Problem to work on = Below are the entries. Transcribe exactly the lines from the one with "- [#398](https://github.com/apiaryio/dredd/pull/398) Babel" through the one with "- [#390](https://github.com/apiaryio/dredd/pull/390) Updated", ends included, and leave out all others.

Source material =
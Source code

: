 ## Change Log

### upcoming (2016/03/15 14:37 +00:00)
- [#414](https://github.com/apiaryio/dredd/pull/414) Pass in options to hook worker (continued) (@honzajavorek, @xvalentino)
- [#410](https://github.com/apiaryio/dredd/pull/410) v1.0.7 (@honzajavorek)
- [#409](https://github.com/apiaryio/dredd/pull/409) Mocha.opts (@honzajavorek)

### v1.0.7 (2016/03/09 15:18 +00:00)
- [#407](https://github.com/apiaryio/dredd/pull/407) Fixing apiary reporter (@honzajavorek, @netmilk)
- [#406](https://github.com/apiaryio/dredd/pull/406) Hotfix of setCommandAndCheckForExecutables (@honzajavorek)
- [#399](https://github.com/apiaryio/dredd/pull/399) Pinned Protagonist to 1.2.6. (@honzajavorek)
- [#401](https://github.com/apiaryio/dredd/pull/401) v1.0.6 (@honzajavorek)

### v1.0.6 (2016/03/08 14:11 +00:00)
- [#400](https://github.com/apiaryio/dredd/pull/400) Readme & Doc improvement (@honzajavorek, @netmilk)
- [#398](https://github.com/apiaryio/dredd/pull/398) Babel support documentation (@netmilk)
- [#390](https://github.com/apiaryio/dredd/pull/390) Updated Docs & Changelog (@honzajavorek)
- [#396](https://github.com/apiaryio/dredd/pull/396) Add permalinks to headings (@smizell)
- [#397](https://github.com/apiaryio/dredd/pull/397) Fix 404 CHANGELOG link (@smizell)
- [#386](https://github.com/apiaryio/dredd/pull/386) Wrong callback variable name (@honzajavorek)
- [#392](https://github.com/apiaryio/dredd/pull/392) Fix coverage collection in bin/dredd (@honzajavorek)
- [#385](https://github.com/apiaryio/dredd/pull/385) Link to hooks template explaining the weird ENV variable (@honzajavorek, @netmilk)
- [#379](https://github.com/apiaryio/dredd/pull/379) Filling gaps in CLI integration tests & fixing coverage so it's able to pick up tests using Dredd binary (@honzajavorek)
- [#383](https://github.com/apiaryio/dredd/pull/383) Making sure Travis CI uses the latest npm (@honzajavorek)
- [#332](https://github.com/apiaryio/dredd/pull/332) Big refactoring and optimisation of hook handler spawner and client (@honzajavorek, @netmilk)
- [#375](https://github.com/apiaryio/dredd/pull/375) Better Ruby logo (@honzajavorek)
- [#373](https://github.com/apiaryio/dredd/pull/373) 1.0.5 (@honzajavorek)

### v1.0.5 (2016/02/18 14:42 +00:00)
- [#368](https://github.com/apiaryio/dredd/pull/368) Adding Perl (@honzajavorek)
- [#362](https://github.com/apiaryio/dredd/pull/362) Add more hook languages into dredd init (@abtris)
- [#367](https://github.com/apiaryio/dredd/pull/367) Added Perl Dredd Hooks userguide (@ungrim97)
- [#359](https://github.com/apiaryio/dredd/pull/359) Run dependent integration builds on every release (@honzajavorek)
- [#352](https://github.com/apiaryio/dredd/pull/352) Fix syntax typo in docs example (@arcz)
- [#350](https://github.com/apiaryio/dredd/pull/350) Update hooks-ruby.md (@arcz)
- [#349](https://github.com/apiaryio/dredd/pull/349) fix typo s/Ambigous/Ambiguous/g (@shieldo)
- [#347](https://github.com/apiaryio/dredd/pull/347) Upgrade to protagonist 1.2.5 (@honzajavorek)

Task answer =
- [#398](https://github.com/apiaryio/dredd/pull/398) Babel support documentation (@netmilk)
- [#390](https://github.com/apiaryio/dredd/pull/390) Updated Docs & Changelog (@honzajavorek)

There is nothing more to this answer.